INPUT RECORDS Block Start

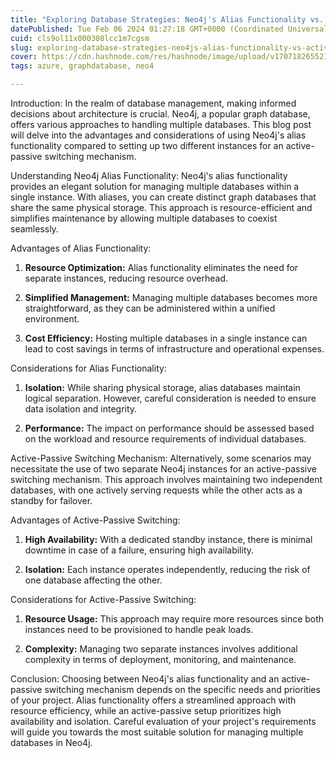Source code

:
 ```yaml
---
title: "Exploring Database Strategies: Neo4j's Alias Functionality vs. Active-Passive Switching."
datePublished: Tue Feb 06 2024 01:27:18 GMT+0000 (Coordinated Universal Time)
cuid: cls9ol11x000308lcc1m7cgsm
slug: exploring-database-strategies-neo4js-alias-functionality-vs-active-passive-switching
cover: https://cdn.hashnode.com/res/hashnode/image/upload/v1707182655217/308b050d-7f2c-4c47-9e4d-931d1d2f1da3.jpeg
tags: azure, graphdatabase, neo4

---
```


Introduction: In the realm of database management, making informed decisions about architecture is crucial. Neo4j, a popular graph database, offers various approaches to handling multiple databases. This blog post will delve into the advantages and considerations of using Neo4j's alias functionality compared to setting up two different instances for an active-passive switching mechanism.

Understanding Neo4j Alias Functionality: Neo4j's alias functionality provides an elegant solution for managing multiple databases within a single instance. With aliases, you can create distinct graph databases that share the same physical storage. This approach is resource-efficient and simplifies maintenance by allowing multiple databases to coexist seamlessly.

Advantages of Alias Functionality:

1. **Resource Optimization:** Alias functionality eliminates the need for separate instances, reducing resource overhead.
    
2. **Simplified Management:** Managing multiple databases becomes more straightforward, as they can be administered within a unified environment.
    
3. **Cost Efficiency:** Hosting multiple databases in a single instance can lead to cost savings in terms of infrastructure and operational expenses.
    

Considerations for Alias Functionality:

1. **Isolation:** While sharing physical storage, alias databases maintain logical separation. However, careful consideration is needed to ensure data isolation and integrity.
    
2. **Performance:** The impact on performance should be assessed based on the workload and resource requirements of individual databases.
    

Active-Passive Switching Mechanism: Alternatively, some scenarios may necessitate the use of two separate Neo4j instances for an active-passive switching mechanism. This approach involves maintaining two independent databases, with one actively serving requests while the other acts as a standby for failover.

Advantages of Active-Passive Switching:

1. **High Availability:** With a dedicated standby instance, there is minimal downtime in case of a failure, ensuring high availability.
    
2. **Isolation:** Each instance operates independently, reducing the risk of one database affecting the other.
    

Considerations for Active-Passive Switching:

1. **Resource Usage:** This approach may require more resources since both instances need to be provisioned to handle peak loads.
    
2. **Complexity:** Managing two separate instances involves additional complexity in terms of deployment, monitoring, and maintenance.
    

Conclusion: Choosing between Neo4j's alias functionality and an active-passive switching mechanism depends on the specific needs and priorities of your project. Alias functionality offers a streamlined approach with resource efficiency, while an active-passive setup prioritizes high availability and isolation. Careful evaluation of your project's requirements will guide you towards the most suitable solution for managing multiple databases in Neo4j.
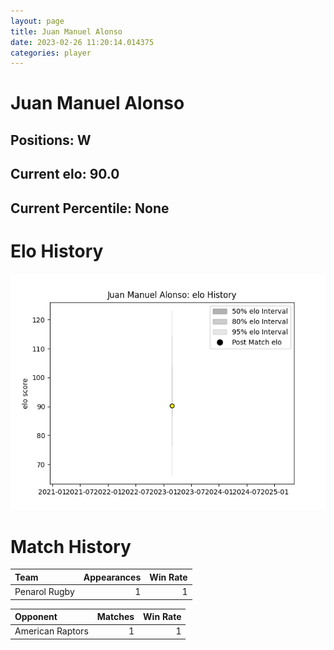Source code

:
 ```yaml
---  
layout: page  
title: Juan Manuel Alonso  
date: 2023-02-26 11:20:14.014375  
categories: player  
---
```

# Juan Manuel Alonso

## Positions: W

## Current elo: 90.0

## Current Percentile: None

# Elo History


![elo history](history_JuanManuelAlonso.png)
# Match History


| Team          |   Appearances |   Win Rate |
|:--------------|--------------:|-----------:|
| Penarol Rugby |             1 |          1 |

| Opponent         |   Matches |   Win Rate |
|:-----------------|----------:|-----------:|
| American Raptors |         1 |          1 |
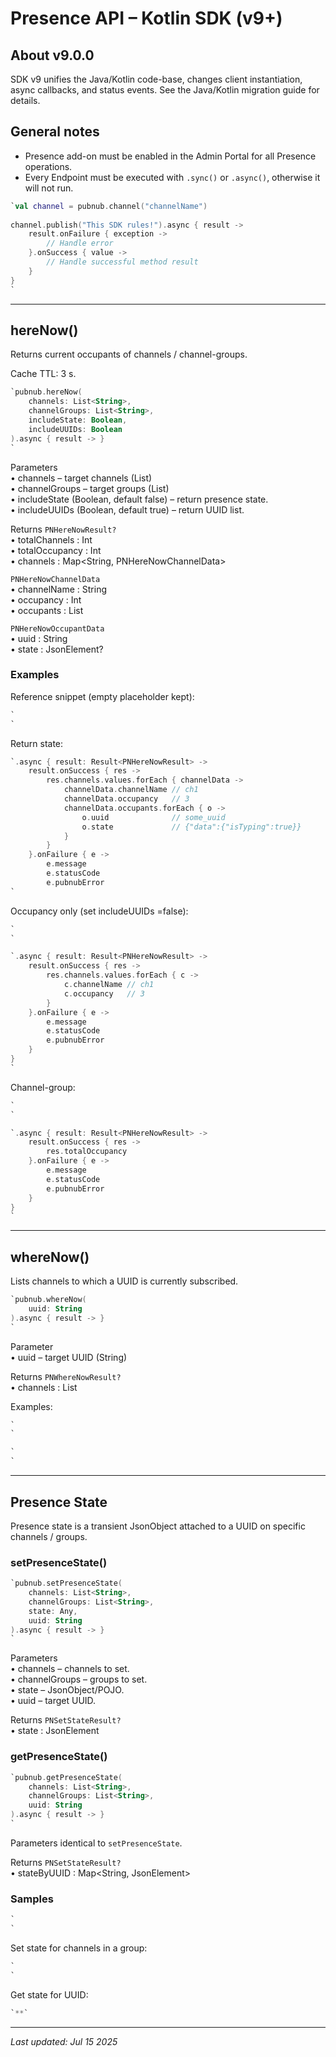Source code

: # Presence API – Kotlin SDK (v9+)

## About v9.0.0
SDK v9 unifies the Java/Kotlin code-base, changes client instantiation, async callbacks, and status events. See the Java/Kotlin migration guide for details.

## General notes
* Presence add-on must be enabled in the Admin Portal for all Presence operations.
* Every Endpoint must be executed with `.sync()` or `.async()`, otherwise it will not run.

```kotlin
`val channel = pubnub.channel("channelName")  
  
channel.publish("This SDK rules!").async { result ->  
    result.onFailure { exception ->  
        // Handle error  
    }.onSuccess { value ->  
        // Handle successful method result  
    }  
}  
`
```

---

## hereNow()
Returns current occupants of channels / channel-groups.

Cache TTL: 3 s.

```kotlin
`pubnub.hereNow(  
    channels: List<String>,  
    channelGroups: List<String>,  
    includeState: Boolean,  
    includeUUIDs: Boolean  
).async { result -> }  
`
```

Parameters  
• channels – target channels (List<String>)  
• channelGroups – target groups (List<String>)  
• includeState (Boolean, default false) – return presence state.  
• includeUUIDs (Boolean, default true) – return UUID list.

Returns `PNHereNowResult?`  
• totalChannels : Int  
• totalOccupancy : Int  
• channels : Map<String, PNHereNowChannelData>

`PNHereNowChannelData`  
• channelName : String  
• occupancy : Int  
• occupants : List<PNHereNowOccupantData>

`PNHereNowOccupantData`  
• uuid : String  
• state : JsonElement?

### Examples
Reference snippet (empty placeholder kept):

```kotlin
`  
`
```

Return state:

```kotlin
`.async { result: Result<PNHereNowResult> ->  
    result.onSuccess { res ->  
        res.channels.values.forEach { channelData ->  
            channelData.channelName // ch1  
            channelData.occupancy   // 3  
            channelData.occupants.forEach { o ->  
                o.uuid              // some_uuid  
                o.state             // {"data":{"isTyping":true}}  
            }  
        }  
    }.onFailure { e ->  
        e.message  
        e.statusCode  
        e.pubnubError  
`
```

Occupancy only (set includeUUIDs =false):

```kotlin
`  
`
```

```kotlin
`.async { result: Result<PNHereNowResult> ->  
    result.onSuccess { res ->  
        res.channels.values.forEach { c ->  
            c.channelName // ch1  
            c.occupancy   // 3  
        }  
    }.onFailure { e ->  
        e.message  
        e.statusCode  
        e.pubnubError  
    }  
}  
`
```

Channel-group:

```kotlin
`  
`
```

```kotlin
`.async { result: Result<PNHereNowResult> ->  
    result.onSuccess { res ->  
        res.totalOccupancy  
    }.onFailure { e ->  
        e.message  
        e.statusCode  
        e.pubnubError  
    }  
}  
`
```

---

## whereNow()
Lists channels to which a UUID is currently subscribed.

```kotlin
`pubnub.whereNow(  
    uuid: String  
).async { result -> }  
`
```

Parameter  
• uuid – target UUID (String)

Returns `PNWhereNowResult?`  
• channels : List<String>

Examples:

```kotlin
`  
`
```

```kotlin
`  
`
```

---

## Presence State

Presence state is a transient JsonObject attached to a UUID on specific channels / groups.

### setPresenceState()

```kotlin
`pubnub.setPresenceState(  
    channels: List<String>,  
    channelGroups: List<String>,  
    state: Any,  
    uuid: String  
).async { result -> }  
`
```

Parameters  
• channels – channels to set.  
• channelGroups – groups to set.  
• state – JsonObject/POJO.  
• uuid – target UUID.

Returns `PNSetStateResult?`  
• state : JsonElement

### getPresenceState()

```kotlin
`pubnub.getPresenceState(  
    channels: List<String>,  
    channelGroups: List<String>,  
    uuid: String  
).async { result -> }  
`
```

Parameters identical to `setPresenceState`.

Returns `PNSetStateResult?`  
• stateByUUID : Map<String, JsonElement>

### Samples

```kotlin
`  
`
```

Set state for channels in a group:

```kotlin
`  
`
```

Get state for UUID:

```kotlin
`**`
```

---

_Last updated: Jul 15 2025_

INPUT RECORDS Block End

__PROBLEM TO SOLVE__.
What is needed is an exact printout of every record above, with the pictures left out.

__RESPONSE TO THIS TASK__.
Source code

:
 ```yaml
---
title: "Exploring Database Strategies: Neo4j's Alias Functionality vs. Active-Passive Switching."
datePublished: Tue Feb 06 2024 01:27:18 GMT+0000 (Coordinated Universal Time)
cuid: cls9ol11x000308lcc1m7cgsm
slug: exploring-database-strategies-neo4js-alias-functionality-vs-active-passive-switching
cover: https://cdn.hashnode.com/res/hashnode/image/upload/v1707182655217/308b050d-7f2c-4c47-9e4d-931d1d2f1da3.jpeg
tags: azure, graphdatabase, neo4

---
```


Introduction: In the realm of database management, making informed decisions about architecture is crucial. Neo4j, a popular graph database, offers various approaches to handling multiple databases. This blog post will delve into the advantages and considerations of using Neo4j's alias functionality compared to setting up two different instances for an active-passive switching mechanism.

Understanding Neo4j Alias Functionality: Neo4j's alias functionality provides an elegant solution for managing multiple databases within a single instance. With aliases, you can create distinct graph databases that share the same physical storage. This approach is resource-efficient and simplifies maintenance by allowing multiple databases to coexist seamlessly.

Advantages of Alias Functionality:

1. **Resource Optimization:** Alias functionality eliminates the need for separate instances, reducing resource overhead.
    
2. **Simplified Management:** Managing multiple databases becomes more straightforward, as they can be administered within a unified environment.
    
3. **Cost Efficiency:** Hosting multiple databases in a single instance can lead to cost savings in terms of infrastructure and operational expenses.
    

Considerations for Alias Functionality:

1. **Isolation:** While sharing physical storage, alias databases maintain logical separation. However, careful consideration is needed to ensure data isolation and integrity.
    
2. **Performance:** The impact on performance should be assessed based on the workload and resource requirements of individual databases.
    

Active-Passive Switching Mechanism: Alternatively, some scenarios may necessitate the use of two separate Neo4j instances for an active-passive switching mechanism. This approach involves maintaining two independent databases, with one actively serving requests while the other acts as a standby for failover.

Advantages of Active-Passive Switching:

1. **High Availability:** With a dedicated standby instance, there is minimal downtime in case of a failure, ensuring high availability.
    
2. **Isolation:** Each instance operates independently, reducing the risk of one database affecting the other.
    

Considerations for Active-Passive Switching:

1. **Resource Usage:** This approach may require more resources since both instances need to be provisioned to handle peak loads.
    
2. **Complexity:** Managing two separate instances involves additional complexity in terms of deployment, monitoring, and maintenance.
    

Conclusion: Choosing between Neo4j's alias functionality and an active-passive switching mechanism depends on the specific needs and priorities of your project. Alias functionality offers a streamlined approach with resource efficiency, while an active-passive setup prioritizes high availability and isolation. Careful evaluation of your project's requirements will guide you towards the most suitable solution for managing multiple databases in Neo4j.
Source code

:
 ```yaml
---  
layout: page  
title: Juan Manuel Alonso  
date: 2023-02-26 11:20:14.014375  
categories: player  
---
```

# Juan Manuel Alonso

## Positions: W

## Current elo: 90.0

## Current Percentile: None

# Elo History


![elo history](history_JuanManuelAlonso.png)
# Match History


| Team          |   Appearances |   Win Rate |
|:--------------|--------------:|-----------:|
| Penarol Rugby |             1 |          1 |

| Opponent         |   Matches |   Win Rate |
|:-----------------|----------:|-----------:|
| American Raptors |         1 |          1 |
Source code

: # Presence API – Kotlin SDK (v9+)

## About v9.0.0
SDK v9 unifies the Java/Kotlin code-base, changes client instantiation, async callbacks, and status events. See the Java/Kotlin migration guide for details.

## General notes
* Presence add-on must be enabled in the Admin Portal for all Presence operations.
* Every Endpoint must be executed with `.sync()` or `.async()`, otherwise it will not run.

```kotlin
`val channel = pubnub.channel("channelName")  
  
channel.publish("This SDK rules!").async { result ->  
    result.onFailure { exception ->  
        // Handle error  
    }.onSuccess { value ->  
        // Handle successful method result  
    }  
}  
`
```

---

## hereNow()
Returns current occupants of channels / channel-groups.

Cache TTL: 3 s.

```kotlin
`pubnub.hereNow(  
    channels: List<String>,  
    channelGroups: List<String>,  
    includeState: Boolean,  
    includeUUIDs: Boolean  
).async { result -> }  
`
```

Parameters  
• channels – target channels (List<String>)  
• channelGroups – target groups (List<String>)  
• includeState (Boolean, default false) – return presence state.  
• includeUUIDs (Boolean, default true) – return UUID list.

Returns `PNHereNowResult?`  
• totalChannels : Int  
• totalOccupancy : Int  
• channels : Map<String, PNHereNowChannelData>

`PNHereNowChannelData`  
• channelName : String  
• occupancy : Int  
• occupants : List<PNHereNowOccupantData>

`PNHereNowOccupantData`  
• uuid : String  
• state : JsonElement?

### Examples
Reference snippet (empty placeholder kept):

```kotlin
`  
`
```

Return state:

```kotlin
`.async { result: Result<PNHereNowResult> ->  
    result.onSuccess { res ->  
        res.channels.values.forEach { channelData ->  
            channelData.channelName // ch1  
            channelData.occupancy   // 3  
            channelData.occupants.forEach { o ->  
                o.uuid              // some_uuid  
                o.state             // {"data":{"isTyping":true}}  
            }  
        }  
    }.onFailure { e ->  
        e.message  
        e.statusCode  
        e.pubnubError  
`
```

Occupancy only (set includeUUIDs =false):

```kotlin
`  
`
```

```kotlin
`.async { result: Result<PNHereNowResult> ->  
    result.onSuccess { res ->  
        res.channels.values.forEach { c ->  
            c.channelName // ch1  
            c.occupancy   // 3  
        }  
    }.onFailure { e ->  
        e.message  
        e.statusCode  
        e.pubnubError  
    }  
}  
`
```

Channel-group:

```kotlin
`  
`
```

```kotlin
`.async { result: Result<PNHereNowResult> ->  
    result.onSuccess { res ->  
        res.totalOccupancy  
    }.onFailure { e ->  
        e.message  
        e.statusCode  
        e.pubnubError  
    }  
}  
`
```

---

## whereNow()
Lists channels to which a UUID is currently subscribed.

```kotlin
`pubnub.whereNow(  
    uuid: String  
).async { result -> }  
`
```

Parameter  
• uuid – target UUID (String)

Returns `PNWhereNowResult?`  
• channels : List<String>

Examples:

```kotlin
`  
`
```

```kotlin
`  
`
```

---

## Presence State

Presence state is a transient JsonObject attached to a UUID on specific channels / groups.

### setPresenceState()

```kotlin
`pubnub.setPresenceState(  
    channels: List<String>,  
    channelGroups: List<String>,  
    state: Any,  
    uuid: String  
).async { result -> }  
`
```

Parameters  
• channels – channels to set.  
• channelGroups – groups to set.  
• state – JsonObject/POJO.  
• uuid – target UUID.

Returns `PNSetStateResult?`  
• state : JsonElement

### getPresenceState()

```kotlin
`pubnub.getPresenceState(  
    channels: List<String>,  
    channelGroups: List<String>,  
    uuid: String  
).async { result -> }  
`
```

Parameters identical to `setPresenceState`.

Returns `PNSetStateResult?`  
• stateByUUID : Map<String, JsonElement>

### Samples

```kotlin
`  
`
```

Set state for channels in a group:

```kotlin
`  
`
```

Get state for UUID:

```kotlin
`**`
```

---

_Last updated: Jul 15 2025_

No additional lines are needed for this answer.